A Year In Nadada: Week Twelve- Cabin Fever

It is raining. We've come all this way to Nadada, and we have to stay inside like a damp Sunday afternoon.

This is not a light drizzle solved with waterproofs or an umbrella. Some of this rain can saturate your clothes in one drop. Get two that size in a row and you will get washed away to a tree full of lobsters wearing tutus.

Or somewhere similar. I made the lobster thing up.

Do not despair. The blog will carry on during our confinement. This is a perfect moment to explore The Kandinsky further.

Despite the incident with the Archipenko snake, my gigs are going well. Jean Michel has understood I suit the smaller bars on the lower levels. I perform once every few days, and my audience ranges from ten-fifteen on a quiet night, to nearly sixty on a good one. Not bad considering there are about two hundred passengers on board.

Although I have a framework, our show focuses around improvisation, which is most likely why we got this gig in the first place. The big change on The Kandinsky is that the audience gets even more involved.

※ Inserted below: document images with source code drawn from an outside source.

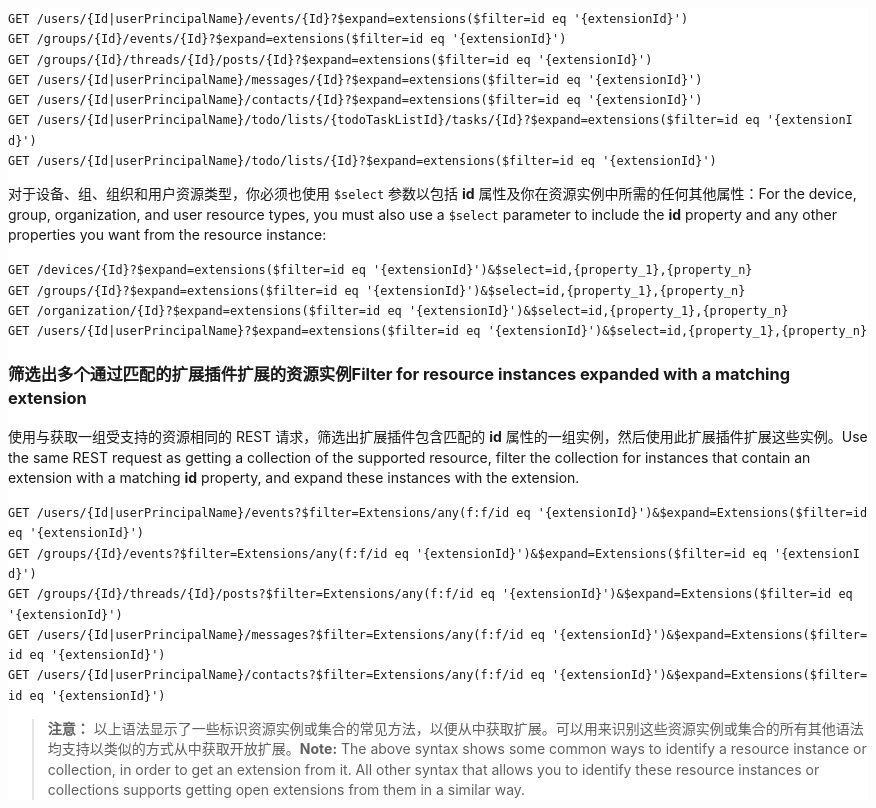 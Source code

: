
```http
GET /users/{Id|userPrincipalName}/events/{Id}?$expand=extensions($filter=id eq '{extensionId}')
GET /groups/{Id}/events/{Id}?$expand=extensions($filter=id eq '{extensionId}')
GET /groups/{Id}/threads/{Id}/posts/{Id}?$expand=extensions($filter=id eq '{extensionId}')
GET /users/{Id|userPrincipalName}/messages/{Id}?$expand=extensions($filter=id eq '{extensionId}')
GET /users/{Id|userPrincipalName}/contacts/{Id}?$expand=extensions($filter=id eq '{extensionId}')
GET /users/{Id|userPrincipalName}/todo/lists/{todoTaskListId}/tasks/{Id}?$expand=extensions($filter=id eq '{extensionId}')
GET /users/{Id|userPrincipalName}/todo/lists/{Id}?$expand=extensions($filter=id eq '{extensionId}')
```

<span data-ttu-id="de40c-178">对于设备、组、组织和用户资源类型，你必须也使用 `$select` 参数以包括 **id** 属性及你在资源实例中所需的任何其他属性：</span><span class="sxs-lookup"><span data-stu-id="de40c-178">For the device, group, organization, and user resource types, you must also use a `$select` parameter to include the **id** property and any other properties you want from the resource instance:</span></span>


```http
GET /devices/{Id}?$expand=extensions($filter=id eq '{extensionId}')&$select=id,{property_1},{property_n}
GET /groups/{Id}?$expand=extensions($filter=id eq '{extensionId}')&$select=id,{property_1},{property_n}
GET /organization/{Id}?$expand=extensions($filter=id eq '{extensionId}')&$select=id,{property_1},{property_n}
GET /users/{Id|userPrincipalName}?$expand=extensions($filter=id eq '{extensionId}')&$select=id,{property_1},{property_n}
```

### <a name="filter-for-resource-instances-expanded-with-a-matching-extension"></a><span data-ttu-id="de40c-179">筛选出多个通过匹配的扩展插件扩展的资源实例</span><span class="sxs-lookup"><span data-stu-id="de40c-179">Filter for resource instances expanded with a matching extension</span></span> 

<span data-ttu-id="de40c-180">使用与获取一组受支持的资源相同的 REST 请求，筛选出扩展插件包含匹配的 **id** 属性的一组实例，然后使用此扩展插件扩展这些实例。</span><span class="sxs-lookup"><span data-stu-id="de40c-180">Use the same REST request as getting a collection of the supported resource, filter the collection for instances that contain an extension with a matching **id** property, and expand these instances with the extension.</span></span>


```http
GET /users/{Id|userPrincipalName}/events?$filter=Extensions/any(f:f/id eq '{extensionId}')&$expand=Extensions($filter=id eq '{extensionId}')
GET /groups/{Id}/events?$filter=Extensions/any(f:f/id eq '{extensionId}')&$expand=Extensions($filter=id eq '{extensionId}')
GET /groups/{Id}/threads/{Id}/posts?$filter=Extensions/any(f:f/id eq '{extensionId}')&$expand=Extensions($filter=id eq '{extensionId}')
GET /users/{Id|userPrincipalName}/messages?$filter=Extensions/any(f:f/id eq '{extensionId}')&$expand=Extensions($filter=id eq '{extensionId}')
GET /users/{Id|userPrincipalName}/contacts?$filter=Extensions/any(f:f/id eq '{extensionId}')&$expand=Extensions($filter=id eq '{extensionId}')
```

><span data-ttu-id="de40c-p103">**注意：** 以上语法显示了一些标识资源实例或集合的常见方法，以便从中获取扩展。可以用来识别这些资源实例或集合的所有其他语法均支持以类似的方式从中获取开放扩展。</span><span class="sxs-lookup"><span data-stu-id="de40c-p103">**Note:** The above syntax shows some common ways to identify a resource instance or collection, in order to get an extension from it. All other syntax that allows you to identify these resource instances or collections supports getting open extensions from them in a similar way.</span></span>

Rather than working with their names, where they come from, and their jobs, in Nadada we play off the things they are creating at that very moment.

We play late at night, and even out here most people stick to a sleep schedule. The Butter Mouse and I patrol the corridors in the early morning to look for changes, and rarely see another soul. If there is one definite advantage to this job, it’s that I don’t get up for nine in the morning.

Our route takes us past the other cabins first. No matter what the outside looks like, little changes in these corridors, and most of the doors are closed. Not everyone can or even wants to try out the powers of Nadada.

But one has the glow of disco lights flashing under the door. Another has ivy crawling through the keyhole. A man on an ostrich passed us, dropping black and white feathers over the carpet.

We walk past a theatre, a cinema, a restaurant with live performances at every hour. I peeked through the door last night, on stage were five performers in pig masks and uniforms, shouting in a language I didn’t understand.

Regardless of the weather, our journey ends on of a balcony. Nadada is always worth a look outside. Today falcons made of paint flew past the tips of redwoods, and we were the only ones who noticed.

I am glad I keep a record of all of this.